FCFP4 Tanimoto similarity of JCHEM and Pipeline Pilot

User abcdea6f24

10-04-2014 14:54:45

I have two molecules:


CCCC(=O)OC(C)(CCC=C(C)C)C=C


CC(C)=CCCC(C)(OC(C)=O)C=C


The Tanimoto Similarity between these two molecules is 0.81 from Pipeline Pilot (FCFP_4), while the number is 0.35 by using JChem (FCFP4). The configure file is attached.


 


Can anyone tell me what is the reason or how can I modify the configure file?

ChemAxon d51151248d

12-05-2014 11:41:32

Hi, 


unfortunately we couldn't reproduce the calculated similarity values. Would you please send us the exported Pipeline Pilot workflow and share the JCHEM FCFP fingerprint calculation options with us ? Then we could investigate the issue and send a proper setting to you.


Thanks, 


Daniel

User abcdea6f24

11-08-2014 06:36:27

Thanks for replying. The PP protocol is attached.

ChemAxon 5fc3e8d7d0

27-08-2014 12:39:56

Dear Christen,


Regarding the FCFP fingerprint similarity calculation there are two important things:

1. I think the implementations of FCFP feature recognition in the Pipeline Pilot and JChem are possibly different. For this reason we cannot guarantee the exactly same result in each case.

2. The FCFP configurations are very different in the Pipeline Pilot and the JChem. The default JChem FCFP features defined by Chemical Terms are:


<Property Name="HydrogenBondAcceptor" Value="1">acceptor()</Property>
<Property Name="HydrogenBondDonor" Value="1">donor()</Property>
<Property Name="Aromatic" Value="1">arom()</Property>
<Property Name="Charge" Value="1"><![CDATA[ charge() * 10 ]]></Property>

The PP documentation contains the default FCFP features, there are six of them: IsAcceptor, IsDonor, IsNegativeIonizable, IsPositiveIonizable, IsAromatic, IsHalogen.

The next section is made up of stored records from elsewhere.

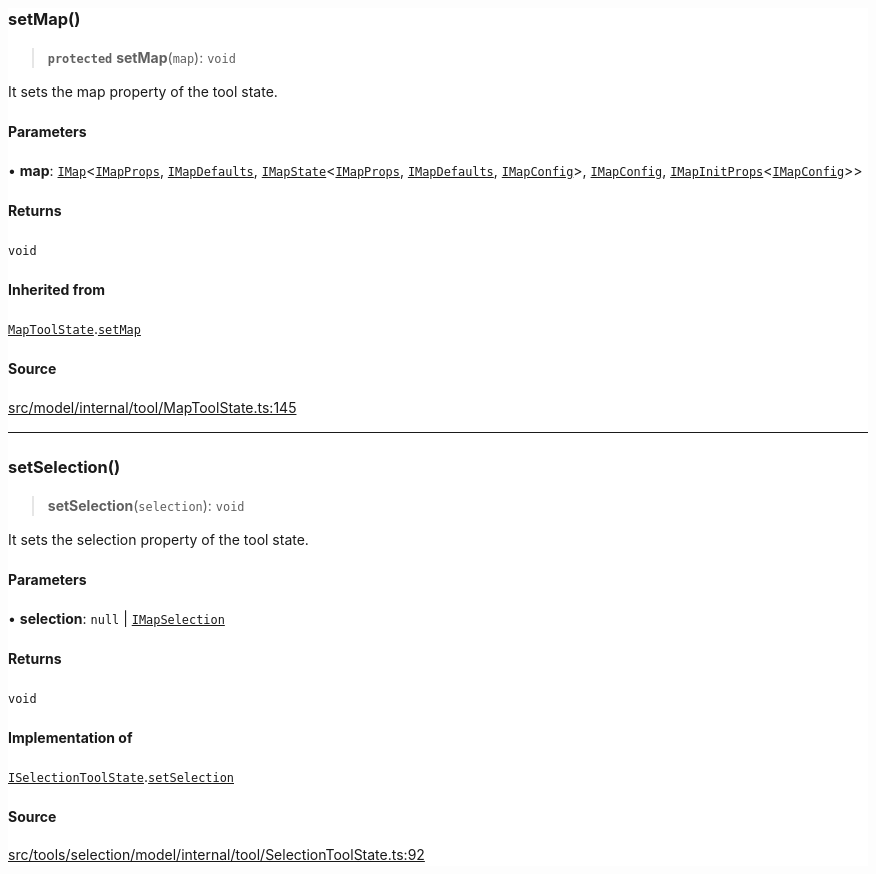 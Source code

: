 ### setMap()

> **`protected`** **setMap**(`map`): `void`

It sets the map property of the tool state.

#### Parameters

• **map**: [`IMap`](../interfaces/IMap.md)\<[`IMapProps`](../type-aliases/IMapProps.md), [`IMapDefaults`](../interfaces/IMapDefaults.md), [`IMapState`](../interfaces/IMapState.md)\<[`IMapProps`](../type-aliases/IMapProps.md), [`IMapDefaults`](../interfaces/IMapDefaults.md), [`IMapConfig`](../type-aliases/IMapConfig.md)\>, [`IMapConfig`](../type-aliases/IMapConfig.md), [`IMapInitProps`](../type-aliases/IMapInitProps.md)\<[`IMapConfig`](../type-aliases/IMapConfig.md)\>\>

#### Returns

`void`

#### Inherited from

[`MapToolState`](MapToolState.md).[`setMap`](MapToolState.md#setmap)

#### Source

[src/model/internal/tool/MapToolState.ts:145](https://github.com/geovisto/geovisto-map/blob/e22d774889dbc28cc1ec62933ecf6bab6690f172/src/model/internal/tool/MapToolState.ts#L145)

***

### setSelection()

> **setSelection**(`selection`): `void`

It sets the selection property of the tool state.

#### Parameters

• **selection**: `null` \| [`IMapSelection`](../interfaces/IMapSelection.md)

#### Returns

`void`

#### Implementation of

[`ISelectionToolState`](../interfaces/ISelectionToolState.md).[`setSelection`](../interfaces/ISelectionToolState.md#setselection)

#### Source

[src/tools/selection/model/internal/tool/SelectionToolState.ts:92](https://github.com/geovisto/geovisto-map/blob/e22d774889dbc28cc1ec62933ecf6bab6690f172/src/tools/selection/model/internal/tool/SelectionToolState.ts#L92)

I created (and attached) a similar configuration:


<Property Name="HydrogenBondAcceptor" Value="1">acceptor()</Property>
<Property Name="HydrogenBondDonor" Value="1">donor()</Property>
<Property Name="Aromatic" Value="1">arom()</Property>
<Property Name="NegativeIonizable" Value="1"><![CDATA[ formalCharge() < 0 ]]></Property>
<Property Name="PositiveIonizable" Value="1"><![CDATA[ formalCharge() > 0 ]]></Property>
<Property Name="Halogen" Value="1">(atno() == 9) || (atno() == 17) || (atno() == 35) || (atno() == 53)</Property>

Try to use this file. Tests were run with this configuration and we get very similar results as with Pipeline Pilot.


If you would like to know more about ChemAxon ECFP/FCFP fingerprints, see the following page: https://docs.chemaxon.com/display/CD/ECFP+%28Extended+Connectivity%29+fingerprint


 


Best regards,
Laszlo